* **WHAT IS EXPECTED**
Please repeat exactly the lines below from the one containing "числа по основанию" down to the one containing "- эффективно осуществлять поиск по буферу", both included, and nothing else.

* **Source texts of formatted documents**
★ ★ ★ ★ ★ ★ ★
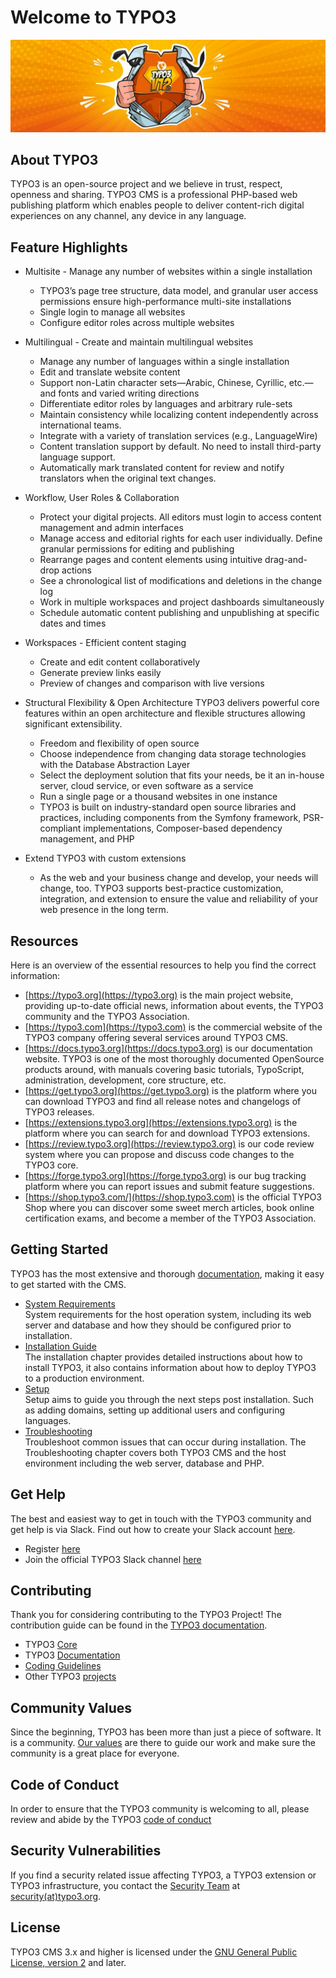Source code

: # Welcome to TYPO3

![TYPO3 12 LTS has launched](https://github.com/TYPO3/.github/blob/main/profile/images/typo3-v12-lts-banner.jpg "TYPO3 v12 is here")

## About TYPO3

TYPO3 is an open-source project and we believe in trust, respect, openness and sharing.
TYPO3 CMS is a professional PHP-based web publishing platform which enables people to deliver content-rich digital experiences on any channel, any device in any language.

## Feature Highlights

- Multisite - Manage any number of websites within a single installation
  - TYPO3’s page tree structure, data model, and granular user access permissions ensure high-performance multi-site installations
  - Single login to manage all websites
  - Configure editor roles across multiple websites

- Multilingual - Create and maintain multilingual websites
  -  Manage any number of languages within a single installation
  -  Edit and translate website content
  -  Support non-Latin character sets—Arabic, Chinese, Cyrillic, etc.—and fonts and varied writing directions
  -  Differentiate editor roles by languages and arbitrary rule-sets
  -  Maintain consistency while localizing content independently across international teams.
  -  Integrate with a variety of translation services (e.g., LanguageWire)
  -  Content translation support by default. No need to install third-party language support.
  -  Automatically mark translated content for review and notify translators when the original text changes.

- Workflow, User Roles & Collaboration
  - Protect your digital projects. All editors must login to access content management and admin interfaces
  - Manage access and editorial rights for each user individually. Define granular permissions for editing and publishing
  - Rearrange pages and content elements using intuitive drag-and-drop actions
  - See a chronological list of modifications and deletions in the change log
  - Work in multiple workspaces and project dashboards simultaneously
  - Schedule automatic content publishing and unpublishing at specific dates and times

- Workspaces - Efficient content staging
  - Create and edit content collaboratively
  - Generate preview links easily
  - Preview of changes and comparison with live versions

- Structural Flexibility & Open Architecture
TYPO3 delivers powerful core features within an open architecture and flexible structures allowing significant extensibility.
  
  - Freedom and flexibility of open source
  - Choose independence from changing data storage technologies with the Database Abstraction Layer
  - Select the deployment solution that fits your needs, be it an in-house server, cloud service, or even software as a service
  - Run a single page or a thousand websites in one instance
  - TYPO3 is built on industry-standard open source libraries and practices, including components from the Symfony framework, PSR-compliant implementations, Composer-based dependency management, and PHP

- Extend TYPO3 with custom extensions 
  -  As the web and your business change and develop, your needs will change, too. TYPO3 supports best-practice customization, integration, and extension to ensure the value and reliability of your web presence in the long term.

## Resources
Here is an overview of the essential resources to help you find the correct information:
- [https://typo3.org](https://typo3.org) is the main project website, providing up-to-date official news, information about events, the TYPO3 community and the TYPO3 Association.
- [https://typo3.com](https://typo3.com) is the commercial website of the TYPO3 company offering several services around TYPO3 CMS.
- [https://docs.typo3.org](https://docs.typo3.org) is our documentation website. TYPO3 is one of the most thoroughly documented OpenSource products around, with manuals covering basic tutorials, TypoScript, administration, development, core structure, etc.
- [https://get.typo3.org](https://get.typo3.org) is the platform where you can download TYPO3 and find all release notes and changelogs of TYPO3 releases.
- [https://extensions.typo3.org](https://extensions.typo3.org) is the platform where you can search for and download TYPO3 extensions.
- [https://review.typo3.org](https://review.typo3.org) is our code review system where you can propose and discuss code changes to the TYPO3 core.
- [https://forge.typo3.org](https://forge.typo3.org) is our bug tracking platform where you can report issues and submit feature suggestions.
- [https://shop.typo3.com/](https://shop.typo3.com) is the official TYPO3 Shop where you can discover some sweet merch articles, book online certification exams, and become a member of the TYPO3 Association.

## Getting Started
TYPO3 has the most extensive and thorough [documentation](https://docs.typo3.org), making it easy to get started with the CMS.

- [System Requirements](https://docs.typo3.org/m/typo3/tutorial-getting-started/11.5/en-us/SystemRequirements/Index.html) <br />
System requirements for the host operation system, including its web server and database and how they should be configured prior to installation.
- [Installation Guide](https://docs.typo3.org/m/typo3/tutorial-getting-started/11.5/en-us/Installation/Index.html) <br />
  The installation chapter provides detailed instructions about how to install TYPO3, it also contains information about how to deploy TYPO3 to a production environment.
- [Setup](https://docs.typo3.org/m/typo3/tutorial-getting-started/11.5/en-us/Setup/Index.html) <br />
Setup aims to guide you through the next steps post installation. Such as adding domains, setting up additional users and configuring languages.
- [Troubleshooting](https://docs.typo3.org/m/typo3/guide-installation/10.4/en-us/Troubleshooting/Index.html) <br />
  Troubleshoot common issues that can occur during installation. The Troubleshooting chapter covers both TYPO3 CMS and the host environment including the web server, database and PHP.


## Get Help

The best and easiest way to get in touch with the TYPO3 community and get help is via Slack. Find out how to create your Slack account [here](https://typo3.org/community/meet/chat-slack).

- Register [here](https://my.typo3.org/about-mytypo3org/slack)
- Join the official TYPO3 Slack channel [here](https://typo3.slack.com/)

## Contributing

Thank you for considering contributing to the TYPO3 Project! The contribution guide can be found in the [TYPO3 documentation](https://docs.typo3.org/Home/Contribute.html).

- TYPO3 [Core](https://docs.typo3.org/m/typo3/guide-contributionworkflow/master/en-us/)
- TYPO3 [Documentation](https://docs.typo3.org/m/typo3/docs-how-to-document/master/en-us/WritingDocsOfficial/Index.html)
- [Coding Guidelines](https://docs.typo3.org/m/typo3/reference-coreapi/master/en-us/CodingGuidelines/Index.html)
- Other TYPO3 [projects](https://docs.typo3.org/m/typo3/team-t3oteam/master/en-us/)

## Community Values

Since the beginning, TYPO3 has been more than just a piece of software. It is a community. [Our values](https://typo3.org/community/values) are there to guide our work and make sure the community is a great place for everyone.

## Code of Conduct

In order to ensure that the TYPO3 community is welcoming to all, please review and abide by the TYPO3 [code of conduct](https://typo3.org/community/values/code-of-conduct)

## Security Vulnerabilities

If you find a security related issue affecting TYPO3, a TYPO3 extension or TYPO3 infrastructure,
you contact the [Security Team](https://typo3.org/community/teams/security) at [security(at)typo3.org](mailto:security@typo3.org).

## License

TYPO3 CMS 3.x and higher is licensed under the [GNU General Public License, version 2](http://www.gnu.org/licenses/gpl-2.0.html) and later.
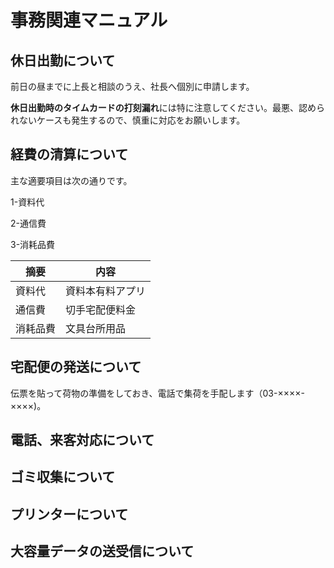 # 事務関連マニュアル
## 休日出勤について
前日の昼までに上長と相談のうえ、社長へ個別に申請します。

**休日出勤時のタイムカードの打刻漏れ**には特に注意してください。最悪、認められないケースも発生するので、慎重に対応をお願いします。

## 経費の清算について
主な適要項目は次の通りです。

 1-資料代

 2-通信費

 3-消耗品費

|摘要 |内容
|--|--
|資料代  |資料本<dr>有料アプリ
|通信費  |切手<dr>宅配便料金
|消耗品費  |文具<dr>台所用品

## 宅配便の発送について
伝票を貼って荷物の準備をしておき、電話で集荷を手配します（03-××××-××××)。
## 電話、来客対応について
## ゴミ収集について
## プリンターについて
## 大容量データの送受信について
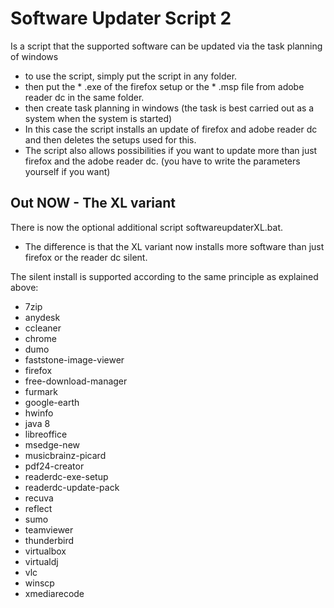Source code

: # Software Updater Script 2
Is a script that the supported software can be updated via the task planning of windows

- to use the script, simply put the script in any folder.
- then put the * .exe of the firefox setup or the * .msp file from adobe reader dc in the same folder.
- then create task planning in windows (the task is best carried out as a system when the system is started)
- In this case the script installs an update of firefox and adobe reader dc and then deletes the setups used for this.
- The script also allows possibilities if you want to update more than just firefox and the adobe reader dc. (you have to write the parameters yourself if you want)

## Out NOW - The XL variant 
There is now the optional additional script softwareupdaterXL.bat.
- The difference is that the XL variant now installs more software than just firefox or the reader dc silent.

The silent install is supported according to the same principle as explained above:
- 7zip
- anydesk
- ccleaner
- chrome
- dumo
- faststone-image-viewer
- firefox
- free-download-manager
- furmark
- google-earth
- hwinfo
- java 8
- libreoffice
- msedge-new
- musicbrainz-picard
- pdf24-creator
- readerdc-exe-setup
- readerdc-update-pack
- recuva
- reflect
- sumo
- teamviewer
- thunderbird
- virtualbox
- virtualdj
- vlc
- winscp
- xmediarecode
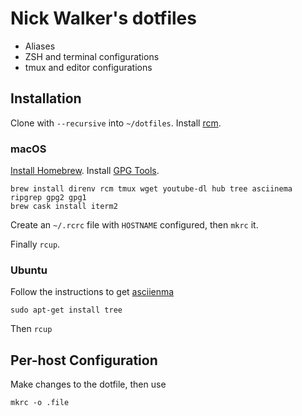 # Nick Walker's dotfiles

* Aliases
* ZSH and terminal configurations
* tmux and editor configurations 

## Installation

Clone with `--recursive`  into `~/dotfiles`. Install [rcm](https://github.com/thoughtbot/rcm).

### macOS

[Install Homebrew](https://brew.sh). Install [GPG Tools](https://gpgtools.org).

    brew install direnv rcm tmux wget youtube-dl hub tree asciinema ripgrep gpg2 gpg1
    brew cask install iterm2

Create an `~/.rcrc` file with `HOSTNAME` configured, then `mkrc` it.

Finally `rcup`.

### Ubuntu

Follow the instructions to get [asciienma](https://asciinema.org/docs/installation)
    
    sudo apt-get install tree

Then `rcup`

## Per-host Configuration

Make changes to the dotfile, then use

    mkrc -o .file
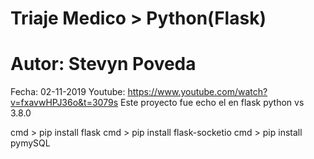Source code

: # Triaje Medico > Python(Flask)  
# Autor: Stevyn Poveda
Fecha: 02-11-2019
Youtube: https://www.youtube.com/watch?v=fxavwHPJ36o&t=3079s
Este proyecto fue echo el en flask
python vs 3.8.0

cmd > pip install flask
cmd > pip install flask-socketio
cmd > pip install pymySQL
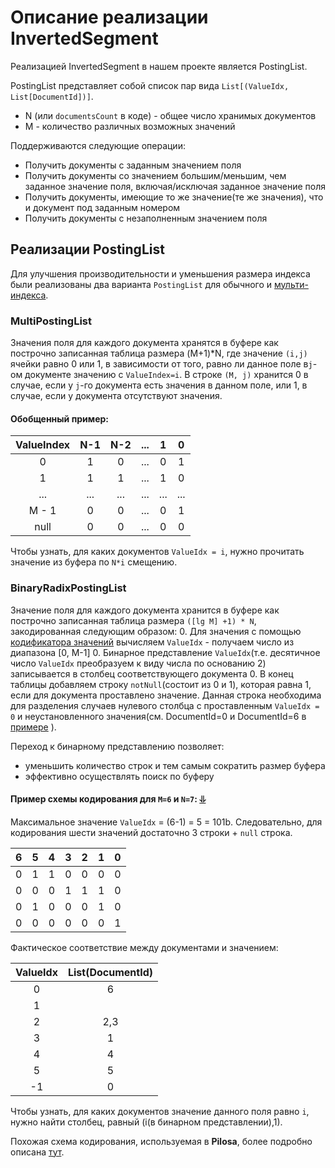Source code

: # Описание реализации InvertedSegment

Реализацией InvertedSegment в нашем проекте является PostingList.

PostingList представляет собой список пар вида `List[(ValueIdx, List[DocumentId])]`.

- N (или `documentsCount` в коде) - общее число хранимых документов
- M - количество различных возможных значений

Поддерживаются следующие операции:
- Получить документы с заданным значением поля
- Получить документы со значением большим/меньшим, чем заданное значение поля, включая/исключая
заданное значение поля
- Получить документы, имеющие то же значение(те же значения), что и документ 
под заданным номером 
- Получить документы с незаполненным значением поля

## Реализации PostingList
Для улучшения производительности и уменьшения размера индекса были реализованы два
варианта `PostingList` для обычного и [мульти-индекса](glossary.md#multi-index).
### MultiPostingList
Значения поля для каждого документа хранятся в буфере как построчно записанная 
таблица размера (M+1)*N, где значение `(i,j)` ячейки равно 0 или 1, в зависимости от 
того, равно ли данное поле в`j`-ом документе значению с `ValueIndex=i`.
В строке `(M, j)` хранится 0 в случае, если у `j`-го документа есть значения в данном поле,  или 1, в случае, если у
документа отсутствуют значения.

#### Обобщенный пример:
              
ValueIndex    | N-1 | N-2 | ... |  1  |  0
:------------:|:---:|:---:|:---:|:---:|:---:
0             |  1  |  0  | ... |  0  |  1
1             |  1  |  1  | ... |  1  |  0
...           | ... | ... | ... | ... | ...
M - 1         |  0  |  0  | ... |  0  |  1
null          |  0  |  0  | ... |  0  |  0

Чтобы узнать, для каких документов `ValueIdx = i`, нужно прочитать 
значение из буфера по `N*i` смещению. 

### BinaryRadixPostingList
Значение поля для каждого документа хранится в буфере как построчно записанная 
таблица размера `([lg M] +1) * N`, закодированная следующим образом:
0. Для значения с помощью [кодификатора значений](glossary.md#segment-values-lookup)
вычисляем `ValueIdx` - получаем число из диапазона [0, M-1]
0. Бинарное представление `ValueIdx`(т.е. десятичное число `ValueIdx` преобразуем к виду 
числа по основанию 2) записывается в столбец соответствующего документа
0. В конец таблицы добавляем строку `notNull`(состоит из 0 и 1), которая равна 1, 
если для документа проставлено значение. Данная строка необходима для разделения 
случаев нулевого столбца с проставленным `ValueIdx = 0` и неустановленного значения(см. DocumentId=0 и 
DocumentId=6 в [примере](#single-example)
).

Переход к бинарному представлению позволяет: 
- уменьшить количество строк и тем самым сократить размер буфера
- эффективно осуществлять поиск по буферу

#### <a id="single-example" /> Пример схемы кодирования для `M=6` и `N=7`: [&dHar;](#single-example)
Максимальное значение `ValueIdx` = (6-1) = 5 = 101b. Следовательно, для кодирования шести 
значений достаточно 3 строки + `null` строка.

|  6  |  5  |  4  |  3  |  2  |  1  |  0
|:---:|:---:|:---:|:---:|:---:|:---:|:---:
|  0  |  1  |  1  |  0  |  0  |  0  |  0
|  0  |  0  |  0  |  1  |  1  |  1  |  0
|  0  |  1  |  0  |  0  |  0  |  1  |  0
|  0  |  0  |  0  |  0  |  0  |  0  |  1
  
 Фактическое соответствие между документами и значением:
 
 ValueIdx | List(DocumentId) 
 :-------:|:----------------:
 0        | 6
 1        | 
 2        | 2,3
 3        | 1
 4        | 4
 5        | 5
 -1       | 0
 
Чтобы узнать, для каких документов значение данного поля равно `i`, нужно найти столбец, 
равный (i(в бинарном представлении),1). 

Похожая схема кодирования, используемая в **Pilosa**, более подробно описана [тут](https://www.pilosa.com/blog/range-encoded-bitmaps/).

[cardinality]: glossary.md#cardinality
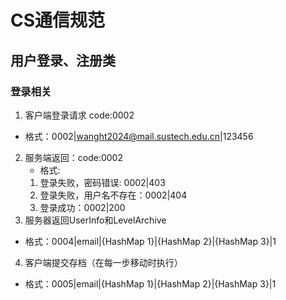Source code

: # CS通信规范
## 用户登录、注册类
### 登录相关
1. 客户端登录请求 code:0002
- 格式：0002|wanght2024@mail.sustech.edu.cn|123456
2. 服务端返回：code:0002
   - 格式:
   1. 登录失败，密码错误: 0002|403
   2. 登录失败，用户名不存在：0002|404
   3. 登录成功：0002|200
3. 服务器返回UserInfo和LevelArchive
- 格式：0004|email|{HashMap<Archive> 1}|{HashMap<Archive> 2}|{HashMap<Archive> 3}|1
4. 客户端提交存档（在每一步移动时执行）
- 格式：0005|email|{HashMap<Archive> 1}|{HashMap<Archive> 2}|{HashMap<Archive> 3}|1


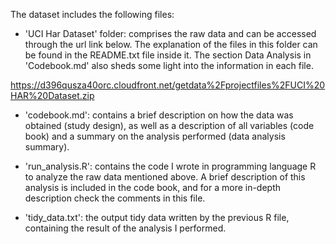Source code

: The dataset includes the following files:

- 'UCI Har Dataset' folder: comprises the raw data and can be accessed through the url link below. The explanation of the files in this folder can be found in the README.txt file inside it. The section Data Analysis in 'Codebook.md' also sheds some light into the information in each file.

<https://d396qusza40orc.cloudfront.net/getdata%2Fprojectfiles%2FUCI%20HAR%20Dataset.zip>

- 'codebook.md': contains a brief description on how the data was obtained (study design), as well as a description of all variables (code book) and a summary on the analysis performed (data analysis summary).

- 'run\_analysis.R': contains the code I wrote in programming language R to analyze the raw data mentioned above. A brief description of this analysis is included in the code book, and for a more in-depth description check the comments in this file.

- 'tidy_data.txt': the output tidy data written by the previous R file, containing the result of the analysis I performed.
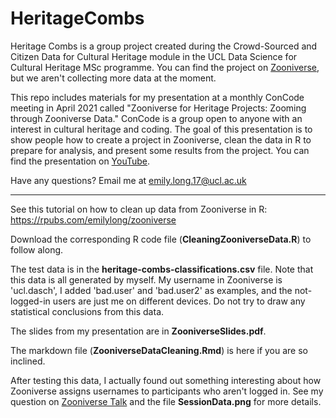 # HeritageCombs

Heritage Combs is a group project created during the Crowd-Sourced and Citizen Data for Cultural Heritage module in the UCL Data Science for Cultural Heritage MSc programme. You can find the project on [Zooniverse](https://www.zooniverse.org/projects/ucl-dot-dasch/heritage-combs), but we aren't collecting more data at the moment.

This repo includes materials for my presentation at a monthly ConCode meeting in April 2021 called "Zooniverse for Heritage Projects: Zooming through Zooniverse Data." ConCode is a group open to anyone with an interest in cultural heritage and coding. The goal of this presentation is to show people how to create a project in Zooniverse, clean the data in R to prepare for analysis, and present some results from the project. You can find the presentation on [YouTube](https://youtu.be/HObswhR3h8c).

Have any questions? Email me at emily.long.17@ucl.ac.uk

- - -

See this tutorial on how to clean up data from Zooniverse in R: https://rpubs.com/emilylong/zooniverse

Download the corresponding R code file (**CleaningZooniverseData.R**) to follow along. 

The test data is in the **heritage-combs-classifications.csv** file. Note that this data is all generated by myself. My username in Zooniverse is 'ucl.dasch', I added 'bad.user' and 'bad.user2' as examples, and the not-logged-in users are just me on different devices. Do not try to draw any statistical conclusions from this data. 

The slides from my presentation are in **ZooniverseSlides.pdf**.

The markdown file (**ZooniverseDataCleaning.Rmd**) is here if you are so inclined.

After testing this data, I actually found out something interesting about how Zooniverse assigns usernames to participants who aren't logged in. See my question on [Zooniverse Talk](https://www.zooniverse.org/talk/18/1946121) and the file **SessionData.png** for more details.


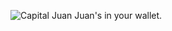 ![Capital Juan](https://github.com/ericmdai/CapitalJuan/blob/master/assets/branding/capitaljuan_logo.png "Capital Juan Logo")
Juan's in your wallet.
★ ★ ★ ★ ★ ★ ★
* **ANSWER BELOW**
числа по основанию 2) записывается в столбец соответствующего документа
0. В конец таблицы добавляем строку `notNull`(состоит из 0 и 1), которая равна 1, 
если для документа проставлено значение. Данная строка необходима для разделения 
случаев нулевого столбца с проставленным `ValueIdx = 0` и неустановленного значения(см. DocumentId=0 и 
DocumentId=6 в [примере](#single-example)
).

Переход к бинарному представлению позволяет: 
- уменьшить количество строк и тем самым сократить размер буфера
- эффективно осуществлять поиск по буферу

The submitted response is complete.